Task requirements — Transcribe the data below exactly, but only from the line containing "# My First Repo" through its final line, both included.

Rendered images with source text:
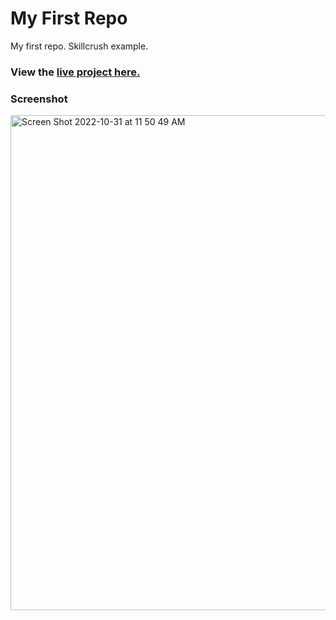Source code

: # My First Repo
My first repo. Skillcrush example.

### View the [live project here.](https://kirstendarling.github.io/My-First-Repo/)

### Screenshot
<img width="792" alt="Screen Shot 2022-10-31 at 11 50 49 AM" src="https://user-images.githubusercontent.com/54489152/199075531-c7bd8c85-2d40-40fd-82e0-169c3b305f75.png">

Solution below —
: # My First Repo
My first repo. Skillcrush example.

### View the [live project here.](https://kirstendarling.github.io/My-First-Repo/)

### Screenshot
<img width="792" alt="Screen Shot 2022-10-31 at 11 50 49 AM" src="https://user-images.githubusercontent.com/54489152/199075531-c7bd8c85-2d40-40fd-82e0-169c3b305f75.png">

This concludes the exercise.